Looks like M1 to M3 is going to be roughly +20-30%. In the same time AMD is going from Ryzen 5000 to Ryzen 8000.
Even Intel got a significantly bigger improvement than that, going from the 10900K to the 14900K, and they had 1 trash generation and the 14900K is basically just a 13900K from 2022.
M1 kinda was the “second coming of Christ” in regards to many efficiency metrics in the notebook space.
It’s idle efficiency and power usage doing tasks like local video playback, or Microsoft teams completely set a new bar for the likes of intel and AMD. Both of stem still haven’t matched the original M1 in those efficiency metrics.
They certainly caught up in performance metrics and perf/watt under load, but not in the “lowest power usage possible” metric.
Even Apples LPDDR memory PHY is more efficient than Intel or AMDs, because Apple is bigger than both of them and has THE best low-power engineers on the planet.
The CPU cores Apple makes are great, but they are quite large area wise and intel and AMD can compete pretty well at making a core.
Their SoCs are best in class however. When you set the bar that high with M1, there isn’t really all that much room to improve in the SoC, and what’s left are the cores themselves where Apple is going to be innovating similarly to AMD and Intel.
M1 was Apples equivalent to AMDs Zen1. A fresh start product where every low hanging fruit was implemented resulting in a massive gains over its predecessor.
2014-2020 has Intel on 14nm.
Nov 2020 to Sep 2023 was 5nm.
Oct 2023 is 3nm.
M1 was 5nm. M3 is 3nm
Ryzen 5000 was 7nm. Ryzen 8000 is going to be 4nm (5nm family)

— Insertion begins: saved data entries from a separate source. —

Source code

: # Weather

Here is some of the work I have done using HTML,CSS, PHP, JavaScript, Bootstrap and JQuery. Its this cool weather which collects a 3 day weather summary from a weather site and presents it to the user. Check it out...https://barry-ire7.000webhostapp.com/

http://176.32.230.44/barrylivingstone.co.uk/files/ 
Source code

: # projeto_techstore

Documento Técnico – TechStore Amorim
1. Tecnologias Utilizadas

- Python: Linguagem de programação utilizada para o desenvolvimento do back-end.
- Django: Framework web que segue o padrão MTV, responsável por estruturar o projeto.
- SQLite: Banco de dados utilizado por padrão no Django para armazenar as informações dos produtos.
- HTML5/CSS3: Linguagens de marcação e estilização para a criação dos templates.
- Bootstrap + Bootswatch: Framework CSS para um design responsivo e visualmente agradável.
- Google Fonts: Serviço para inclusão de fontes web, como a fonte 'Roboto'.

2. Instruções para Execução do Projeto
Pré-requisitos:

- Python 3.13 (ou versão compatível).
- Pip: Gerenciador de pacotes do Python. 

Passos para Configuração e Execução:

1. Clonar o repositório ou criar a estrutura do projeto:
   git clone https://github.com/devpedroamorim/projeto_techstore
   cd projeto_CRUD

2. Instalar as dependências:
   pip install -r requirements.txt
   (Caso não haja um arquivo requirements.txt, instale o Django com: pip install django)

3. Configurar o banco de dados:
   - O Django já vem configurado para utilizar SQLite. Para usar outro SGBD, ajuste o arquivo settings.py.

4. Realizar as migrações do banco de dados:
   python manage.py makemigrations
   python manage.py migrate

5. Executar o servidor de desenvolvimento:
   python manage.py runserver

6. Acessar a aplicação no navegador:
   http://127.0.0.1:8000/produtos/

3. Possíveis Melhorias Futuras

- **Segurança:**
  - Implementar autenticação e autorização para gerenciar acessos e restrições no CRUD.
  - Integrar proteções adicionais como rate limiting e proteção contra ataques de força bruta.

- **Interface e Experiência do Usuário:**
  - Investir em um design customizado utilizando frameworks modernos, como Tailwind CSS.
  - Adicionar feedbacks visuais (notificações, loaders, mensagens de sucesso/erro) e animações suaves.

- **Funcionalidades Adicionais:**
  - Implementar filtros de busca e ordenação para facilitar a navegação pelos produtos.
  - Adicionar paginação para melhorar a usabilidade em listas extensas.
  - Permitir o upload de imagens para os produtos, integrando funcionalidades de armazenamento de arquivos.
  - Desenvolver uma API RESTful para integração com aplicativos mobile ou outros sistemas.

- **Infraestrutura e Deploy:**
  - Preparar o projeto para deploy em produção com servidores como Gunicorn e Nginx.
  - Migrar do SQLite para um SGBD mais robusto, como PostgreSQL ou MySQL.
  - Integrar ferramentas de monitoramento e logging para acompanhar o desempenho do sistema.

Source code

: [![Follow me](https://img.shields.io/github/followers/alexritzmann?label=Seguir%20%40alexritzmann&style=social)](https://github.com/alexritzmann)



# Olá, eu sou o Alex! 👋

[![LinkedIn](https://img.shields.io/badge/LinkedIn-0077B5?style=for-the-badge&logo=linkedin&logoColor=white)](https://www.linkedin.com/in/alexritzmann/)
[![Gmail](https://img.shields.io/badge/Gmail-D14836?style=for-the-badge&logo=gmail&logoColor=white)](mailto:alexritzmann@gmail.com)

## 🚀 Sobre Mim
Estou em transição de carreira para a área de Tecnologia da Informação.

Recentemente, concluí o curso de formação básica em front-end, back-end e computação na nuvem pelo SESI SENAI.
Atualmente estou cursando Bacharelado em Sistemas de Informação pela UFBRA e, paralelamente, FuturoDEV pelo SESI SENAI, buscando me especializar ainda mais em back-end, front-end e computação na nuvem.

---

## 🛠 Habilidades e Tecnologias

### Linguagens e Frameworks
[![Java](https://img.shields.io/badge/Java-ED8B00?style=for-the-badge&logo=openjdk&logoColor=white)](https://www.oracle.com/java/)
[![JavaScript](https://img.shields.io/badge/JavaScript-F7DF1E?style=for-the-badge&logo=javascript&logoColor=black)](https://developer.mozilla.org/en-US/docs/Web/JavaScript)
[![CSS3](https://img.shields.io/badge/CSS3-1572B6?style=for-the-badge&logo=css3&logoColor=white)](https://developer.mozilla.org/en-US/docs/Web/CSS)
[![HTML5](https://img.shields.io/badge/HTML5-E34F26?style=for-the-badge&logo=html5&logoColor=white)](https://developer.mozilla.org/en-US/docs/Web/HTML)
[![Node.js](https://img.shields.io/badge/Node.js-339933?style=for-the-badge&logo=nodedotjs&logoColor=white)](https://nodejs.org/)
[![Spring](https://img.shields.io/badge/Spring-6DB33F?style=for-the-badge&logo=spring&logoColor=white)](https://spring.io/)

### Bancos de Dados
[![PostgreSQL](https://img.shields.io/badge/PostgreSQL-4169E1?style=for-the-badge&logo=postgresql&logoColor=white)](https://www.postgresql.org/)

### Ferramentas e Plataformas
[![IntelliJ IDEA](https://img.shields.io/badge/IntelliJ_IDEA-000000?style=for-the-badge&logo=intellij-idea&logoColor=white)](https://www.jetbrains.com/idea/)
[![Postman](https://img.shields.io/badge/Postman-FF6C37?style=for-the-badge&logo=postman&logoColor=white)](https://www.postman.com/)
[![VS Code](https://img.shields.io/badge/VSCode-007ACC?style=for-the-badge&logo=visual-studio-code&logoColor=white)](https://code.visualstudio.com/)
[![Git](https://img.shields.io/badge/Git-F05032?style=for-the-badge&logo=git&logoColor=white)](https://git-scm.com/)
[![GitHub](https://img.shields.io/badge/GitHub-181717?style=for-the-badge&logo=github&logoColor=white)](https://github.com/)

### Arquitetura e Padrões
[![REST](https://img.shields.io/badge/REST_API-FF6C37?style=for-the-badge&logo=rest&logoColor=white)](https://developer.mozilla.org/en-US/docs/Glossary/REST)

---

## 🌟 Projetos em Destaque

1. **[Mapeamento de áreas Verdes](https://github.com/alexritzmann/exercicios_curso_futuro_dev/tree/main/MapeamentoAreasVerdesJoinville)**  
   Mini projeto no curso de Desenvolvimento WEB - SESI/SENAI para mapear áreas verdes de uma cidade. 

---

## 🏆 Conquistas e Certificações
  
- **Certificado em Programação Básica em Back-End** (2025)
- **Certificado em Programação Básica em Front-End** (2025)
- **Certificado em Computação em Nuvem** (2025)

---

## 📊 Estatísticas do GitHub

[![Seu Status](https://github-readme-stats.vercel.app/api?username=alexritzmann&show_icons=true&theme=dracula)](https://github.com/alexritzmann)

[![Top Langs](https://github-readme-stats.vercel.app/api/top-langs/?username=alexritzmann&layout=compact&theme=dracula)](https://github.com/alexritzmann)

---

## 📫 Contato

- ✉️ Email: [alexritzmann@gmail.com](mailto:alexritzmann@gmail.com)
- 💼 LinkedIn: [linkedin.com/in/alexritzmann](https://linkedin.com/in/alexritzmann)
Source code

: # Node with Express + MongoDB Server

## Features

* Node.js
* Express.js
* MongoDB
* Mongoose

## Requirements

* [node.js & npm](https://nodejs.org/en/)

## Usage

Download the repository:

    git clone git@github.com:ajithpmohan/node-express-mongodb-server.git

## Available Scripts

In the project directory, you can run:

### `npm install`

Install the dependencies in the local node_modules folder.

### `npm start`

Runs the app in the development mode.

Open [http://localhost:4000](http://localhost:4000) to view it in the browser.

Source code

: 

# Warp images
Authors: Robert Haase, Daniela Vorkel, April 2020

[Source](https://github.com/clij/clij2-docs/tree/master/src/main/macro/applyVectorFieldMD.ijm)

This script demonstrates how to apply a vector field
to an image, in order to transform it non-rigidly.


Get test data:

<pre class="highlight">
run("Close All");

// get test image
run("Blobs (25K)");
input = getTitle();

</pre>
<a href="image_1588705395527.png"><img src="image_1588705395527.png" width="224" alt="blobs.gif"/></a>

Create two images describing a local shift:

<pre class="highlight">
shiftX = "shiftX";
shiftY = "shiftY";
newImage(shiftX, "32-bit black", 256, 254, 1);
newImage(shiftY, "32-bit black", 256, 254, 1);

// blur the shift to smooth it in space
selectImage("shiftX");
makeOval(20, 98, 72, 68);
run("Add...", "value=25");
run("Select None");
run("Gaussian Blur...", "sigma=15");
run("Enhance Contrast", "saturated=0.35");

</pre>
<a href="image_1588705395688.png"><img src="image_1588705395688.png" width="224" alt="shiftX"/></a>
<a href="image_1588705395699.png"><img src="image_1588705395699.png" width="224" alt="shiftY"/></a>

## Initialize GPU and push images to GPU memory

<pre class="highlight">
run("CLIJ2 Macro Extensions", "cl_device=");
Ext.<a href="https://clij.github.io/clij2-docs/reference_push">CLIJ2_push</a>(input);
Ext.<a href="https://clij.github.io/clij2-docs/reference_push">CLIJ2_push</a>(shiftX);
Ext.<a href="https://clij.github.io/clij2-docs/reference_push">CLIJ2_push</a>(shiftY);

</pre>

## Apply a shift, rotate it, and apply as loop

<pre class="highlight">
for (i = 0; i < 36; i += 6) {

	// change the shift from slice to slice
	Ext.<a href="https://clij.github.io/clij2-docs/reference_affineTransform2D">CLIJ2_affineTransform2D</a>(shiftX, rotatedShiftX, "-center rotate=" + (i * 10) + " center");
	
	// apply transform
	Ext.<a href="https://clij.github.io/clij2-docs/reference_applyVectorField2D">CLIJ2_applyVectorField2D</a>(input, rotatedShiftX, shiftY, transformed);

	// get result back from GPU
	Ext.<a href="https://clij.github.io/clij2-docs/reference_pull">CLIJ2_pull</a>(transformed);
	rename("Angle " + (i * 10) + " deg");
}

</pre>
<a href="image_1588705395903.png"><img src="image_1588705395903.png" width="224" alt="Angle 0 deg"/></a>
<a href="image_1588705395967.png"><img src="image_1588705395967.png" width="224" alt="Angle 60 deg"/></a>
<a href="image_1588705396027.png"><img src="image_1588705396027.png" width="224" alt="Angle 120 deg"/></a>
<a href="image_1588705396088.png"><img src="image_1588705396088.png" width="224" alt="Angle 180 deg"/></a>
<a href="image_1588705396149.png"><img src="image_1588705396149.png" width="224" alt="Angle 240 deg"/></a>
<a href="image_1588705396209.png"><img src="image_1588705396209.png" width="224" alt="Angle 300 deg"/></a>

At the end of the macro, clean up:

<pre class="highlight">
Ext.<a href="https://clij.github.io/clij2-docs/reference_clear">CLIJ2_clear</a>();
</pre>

Intel did go from 14++++++ to "Intel 7", so that was like 2 node jumps I think
Apple seems to be focused more on efficiency. They are stating up to 22 hours of battery life on the new MacBooks.
I think the reality is, since the M1 these machines are so fast that 99% of users don't need any more performance. Until there is something new in computing that requires more performance, we really don't need faster CPU's.
Yeah I think we're at a point where there are so few edge cases where dumping more raw performance improves the workflow in any significant way.
Yes, you can upgrade your CPU to save 20 minutes out of your 3 hour render. What does that get you, really? You're either doing this at the end of the day or overnight, it makes very little difference other than a very few edge cases where someone needs to push out as many of these renders in a day.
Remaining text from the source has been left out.